Em passado recente, não seria necessário garimpar, entre candidatos, aqueles em que iríamos votar. Grande parte dos eleitores sabia de cor e salteado os nomes de seus candidatos a qualquer cargo eletivo. Hoje, não. Antes de sair de casa para votar, é necessário consultar a relação dos candidatos, avaliar seu passado político, colocá-los numa peneira, extrair o que resta, quando resta.
A mediocridade nivelou-os por baixo. E, quando eles se manifestam, pela televisão ou outro meio, vemos que a mensagem que conseguem passar ao público invariavelmente é a mesma. Não há mudanças substanciais a distingui-los. Vamos votar, sim, mas levando no bolso, cuidadosamente anotados, depois de um moroso trabalho de seleção, os nomes que talvez mereçam o voto popular. A isso chegamos.
Redescobrimento de bairros paulistanos
Leio que está em curso um estudo para identificação de imóveis antigos, sepultados pela evolução imobiliária, no Largo da Batata e em seu entorno, em Pinheiros. O trabalho, de responsabilidade do Instituto do Patrimônio Histórico e Artístico Nacional (Iphan), já teria descoberto uma vila no estilo das missões na Rua Bruno Simoni, com casas térreas da década de 1940. E chegara até ao prédio que abriga a Superintendência de Controle de Endemias, na Rua Cardeal Arcoverde, que preserva estilo variado.

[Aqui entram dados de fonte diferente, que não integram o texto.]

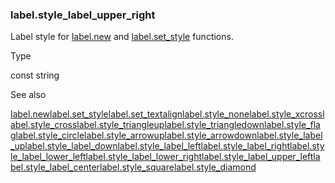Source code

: ### label.style\_label\_upper\_right

Label style for [label.new](#fun_label.new) and [label.set\_style](#fun_label.set_style) functions.

Type

const string

See also

[label.new](#fun_label.new)[label.set\_style](#fun_label.set_style)[label.set\_textalign](#fun_label.set_textalign)[label.style\_none](#const_label.style_none)[label.style\_xcross](#const_label.style_xcross)[label.style\_cross](#const_label.style_cross)[label.style\_triangleup](#const_label.style_triangleup)[label.style\_triangledown](#const_label.style_triangledown)[label.style\_flag](#const_label.style_flag)[label.style\_circle](#const_label.style_circle)[label.style\_arrowup](#const_label.style_arrowup)[label.style\_arrowdown](#const_label.style_arrowdown)[label.style\_label\_up](#const_label.style_label_up)[label.style\_label\_down](#const_label.style_label_down)[label.style\_label\_left](#const_label.style_label_left)[label.style\_label\_right](#const_label.style_label_right)[label.style\_label\_lower\_left](#const_label.style_label_lower_left)[label.style\_label\_lower\_right](#const_label.style_label_lower_right)[label.style\_label\_upper\_left](#const_label.style_label_upper_left)[label.style\_label\_center](#const_label.style_label_center)[label.style\_square](#const_label.style_square)[label.style\_diamond](#const_label.style_diamond)
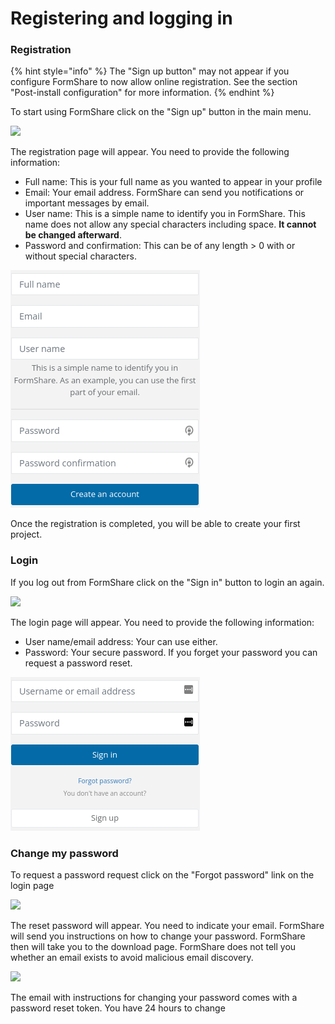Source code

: # Registering and logging in

### Registration

{% hint style="info" %}
The "Sign up button" may not appear if you configure FormShare to now allow online registration. See the section "Post-install configuration" for more information.
{% endhint %}

To start using FormShare click on the "Sign up" button in the main menu.

![](../.gitbook/assets/sign\_up.png)

The registration page will appear. You need to provide the following information:

* Full name: This is your full name as you wanted to appear in your profile
* Email: Your email address. FormShare can send you notifications or important messages by email.
* User name: This is a simple name to identify you in FormShare. This name does not allow any special characters including space. **It cannot be changed afterward**.
* Password and confirmation: This can be of any length > 0 with or without special characters.

![The registration page](../.gitbook/assets/register.png)

Once the registration is completed, you will be able to create your first project.

### **Login**

If you log out from FormShare click on the "Sign in" button to login an again.

![](<../.gitbook/assets/login\_menu (2).png>)

The login page will appear. You need to provide the following information:

* User name/email address: Your can use either.
* Password: Your secure password. If you forget your password you can request a password reset.

![](../.gitbook/assets/login.png)

### Change my password

To request a password request click on the "Forgot password" link on the login page

![](../.gitbook/assets/change\_password.png)

The reset password will appear. You need to indicate your email. FormShare will send you instructions on how to change your password. FormShare then will take you to the download page. FormShare does not tell you whether an email exists to avoid malicious email discovery.

![](../.gitbook/assets/reset\_password.png)

The email with instructions for changing your password comes with a password reset token. You have 24 hours to change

Estou convencido de que estudo dessa natureza encontrará muito mais coisas, na medida em que mergulhe nos subterrâneos históricos da cidade. E, não somente em Pinheiros, mas em diversos outros bairros que já foram ou continuam a ser devorados pela especulação imobiliária. São Paulo, sendo uma cidade que se reconstrói a cada minuto, a cada piscar de olho, vai enterrando, no caminho de seu progresso, valores e enigmas de um passado que aos poucos pode se tornar objeto de futuras descobertas arqueológicas.
Às vezes, uma simples tarefa de limpeza da face urbana já muda o quadro de uma rua ou de uma praça. Quando começou a ser aplicada, aqui, a chamada Lei Cidade Limpa, que recompunha a eventual originalidade das fachadas, foi muito grande o número de edificações, de imediato, redescobertas. Não se imaginava que tantas relíquias históricas, resultantes de trabalhos arquitetônicos ao longo do tempo, pudessem estar sob toneladas de entulhos publicitários.
O Iphan bem que poderia, a partir do trabalho no Largo da Batata, dar continuidade à redescoberta da cidade que o progresso vai enterrando.